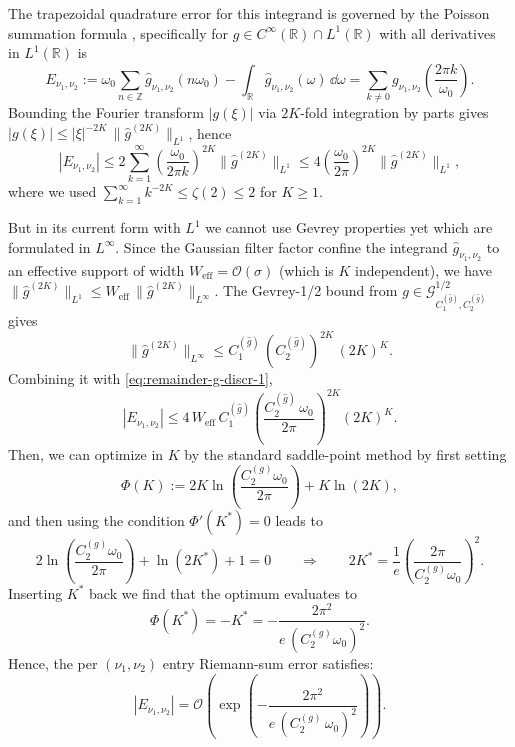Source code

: \begin{enumerate}[(a)]
    The trapezoidal quadrature error for this integrand is governed by the Poisson summation formula \cite[Chapter 5]{trefethen2014exponentially}, specifically for $g \in C^\infty(\mathbb{R}) \cap L^1(\mathbb{R})$ with all derivatives in $L^1(\mathbb{R})$ is
    \begin{equation}
        E_{\nu_1,\nu_2} := \omega_0 \sum_{n \in \mathbb{Z}} \hat{g}_{\nu_1,\nu_2}(n\omega_0) - \int_{\mathbb{R}} \hat{g}_{\nu_1,\nu_2}(\omega)\,\dd\omega = \sum_{k \neq 0} g_{\nu_1,\nu_2}\!\left(\frac{2\pi k}{\omega_0}\right).
    \end{equation}
    Bounding the Fourier transform $|g(\xi)|$ via $2K$-fold integration by parts gives $|g(\xi)| \leq |\xi|^{-2K}\,\|\hat{g}^{(2K)}\|_{L^1}$, hence
    \begin{equation} \label{eq:remainder-g-discr-1}
        |E_{\nu_1,\nu_2}| \leq 2\sum_{k=1}^{\infty}\left(\frac{\omega_0}{2\pi k}\right)^{2K}\|\hat{g}^{(2K)}\|_{L^1} \leq 4\left(\frac{\omega_0}{2\pi}\right)^{2K}\|\hat{g}^{(2K)}\|_{L^1},
    \end{equation}
    where we used $\sum_{k=1}^\infty k^{-2K} \leq \zeta(2) \leq 2$ for $K \geq 1$. 

    But in its current form with $L^1$ we cannot use Gevrey properties yet which are formulated in $L^\infty$. Since the Gaussian filter factor confine the integrand $\hat{g}_{\nu_1, \nu_2}$ to an effective support of width $W_\text{eff} = \mathcal{O}(\sigma)$ (which is $K$ independent), we have $\|\hat{g}^{(2K)}\|_{L^1} \leq W_\mathrm{eff}\,\|\hat{g}^{(2K)}\|_{L^\infty}$. The Gevrey-1/2 bound from $g \in \mathcal{G}^{1/2}_{C_1^{(\hat{g})}, C_2^{(\hat{g})}}$ gives 
    $$
       \|\hat{g}^{(2K)}\|_{L^\infty} \leq C_1^{(\hat{g})}\,(C_2^{(\hat{g})})^{2K}\,(2K)^{K}. 
    $$
    Combining it with \eqref{eq:remainder-g-discr-1}, 
    \begin{equation}
        |E_{\nu_1,\nu_2}| \leq 4\,W_\mathrm{eff}\,C_1^{(\hat{g})}\left(\frac{C_2^{(\hat{g})}\,\omega_0}{2\pi}\right)^{2K}(2K)^K.
    \end{equation}
    Then, we can optimize in $K$ by the standard saddle-point method by first setting 
    $$
        \Phi(K) := 2K\ln\!\left(\frac{C_2^{(g)}\omega_0}{2\pi}\right) + K\ln(2K),
    $$
    and then using the condition $\Phi'(K^*) = 0$ leads to 
    $$
        2\ln\!\left(\frac{C_2^{(g)}\omega_0}{2\pi}\right) + \ln(2K^*) + 1 = 0 \qquad\Longrightarrow\qquad 2K^* = \frac{1}{e}\!\left(\frac{2\pi}{C_2^{(g)}\omega_0}\right)^{\!2}.
    $$
    Inserting $K^*$ back we find that the optimum evaluates to
    $$
        \Phi(K^*) = -K^* = -\frac{2\pi^2}{e\,(C_2^{(g)}\omega_0)^2}.
    $$
    Hence, the per $(\nu_1, \nu_2)$ entry Riemann-sum error satisfies:
    \begin{equation}\label{eq:per-entry-error-smooth-metro}
    |E_{\nu_1,\nu_2}| = \mathcal{O}\!\left(\exp\!\left(-\frac{2\pi^2}{e\,(C_2^{(g)}\,\omega_0)^2}\right)\right).
    \end{equation}


\end{enumerate}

- What you are asked to do
Could you retype the records above exactly, omitting the pictures?

- Exercise solution
Source code

: \begin{enumerate}[(a)]
    The trapezoidal quadrature error for this integrand is governed by the Poisson summation formula \cite[Chapter 5]{trefethen2014exponentially}, specifically for $g \in C^\infty(\mathbb{R}) \cap L^1(\mathbb{R})$ with all derivatives in $L^1(\mathbb{R})$ is
    \begin{equation}
        E_{\nu_1,\nu_2} := \omega_0 \sum_{n \in \mathbb{Z}} \hat{g}_{\nu_1,\nu_2}(n\omega_0) - \int_{\mathbb{R}} \hat{g}_{\nu_1,\nu_2}(\omega)\,\dd\omega = \sum_{k \neq 0} g_{\nu_1,\nu_2}\!\left(\frac{2\pi k}{\omega_0}\right).
    \end{equation}
    Bounding the Fourier transform $|g(\xi)|$ via $2K$-fold integration by parts gives $|g(\xi)| \leq |\xi|^{-2K}\,\|\hat{g}^{(2K)}\|_{L^1}$, hence
    \begin{equation} \label{eq:remainder-g-discr-1}
        |E_{\nu_1,\nu_2}| \leq 2\sum_{k=1}^{\infty}\left(\frac{\omega_0}{2\pi k}\right)^{2K}\|\hat{g}^{(2K)}\|_{L^1} \leq 4\left(\frac{\omega_0}{2\pi}\right)^{2K}\|\hat{g}^{(2K)}\|_{L^1},
    \end{equation}
    where we used $\sum_{k=1}^\infty k^{-2K} \leq \zeta(2) \leq 2$ for $K \geq 1$. 

    But in its current form with $L^1$ we cannot use Gevrey properties yet which are formulated in $L^\infty$. Since the Gaussian filter factor confine the integrand $\hat{g}_{\nu_1, \nu_2}$ to an effective support of width $W_\text{eff} = \mathcal{O}(\sigma)$ (which is $K$ independent), we have $\|\hat{g}^{(2K)}\|_{L^1} \leq W_\mathrm{eff}\,\|\hat{g}^{(2K)}\|_{L^\infty}$. The Gevrey-1/2 bound from $g \in \mathcal{G}^{1/2}_{C_1^{(\hat{g})}, C_2^{(\hat{g})}}$ gives 
    $$
       \|\hat{g}^{(2K)}\|_{L^\infty} \leq C_1^{(\hat{g})}\,(C_2^{(\hat{g})})^{2K}\,(2K)^{K}. 
    $$
    Combining it with \eqref{eq:remainder-g-discr-1}, 
    \begin{equation}
        |E_{\nu_1,\nu_2}| \leq 4\,W_\mathrm{eff}\,C_1^{(\hat{g})}\left(\frac{C_2^{(\hat{g})}\,\omega_0}{2\pi}\right)^{2K}(2K)^K.
    \end{equation}
    Then, we can optimize in $K$ by the standard saddle-point method by first setting 
    $$
        \Phi(K) := 2K\ln\!\left(\frac{C_2^{(g)}\omega_0}{2\pi}\right) + K\ln(2K),
    $$
    and then using the condition $\Phi'(K^*) = 0$ leads to 
    $$
        2\ln\!\left(\frac{C_2^{(g)}\omega_0}{2\pi}\right) + \ln(2K^*) + 1 = 0 \qquad\Longrightarrow\qquad 2K^* = \frac{1}{e}\!\left(\frac{2\pi}{C_2^{(g)}\omega_0}\right)^{\!2}.
    $$
    Inserting $K^*$ back we find that the optimum evaluates to
    $$
        \Phi(K^*) = -K^* = -\frac{2\pi^2}{e\,(C_2^{(g)}\omega_0)^2}.
    $$
    Hence, the per $(\nu_1, \nu_2)$ entry Riemann-sum error satisfies:
    \begin{equation}\label{eq:per-entry-error-smooth-metro}
    |E_{\nu_1,\nu_2}| = \mathcal{O}\!\left(\exp\!\left(-\frac{2\pi^2}{e\,(C_2^{(g)}\,\omega_0)^2}\right)\right).
    \end{equation}


\end{enumerate}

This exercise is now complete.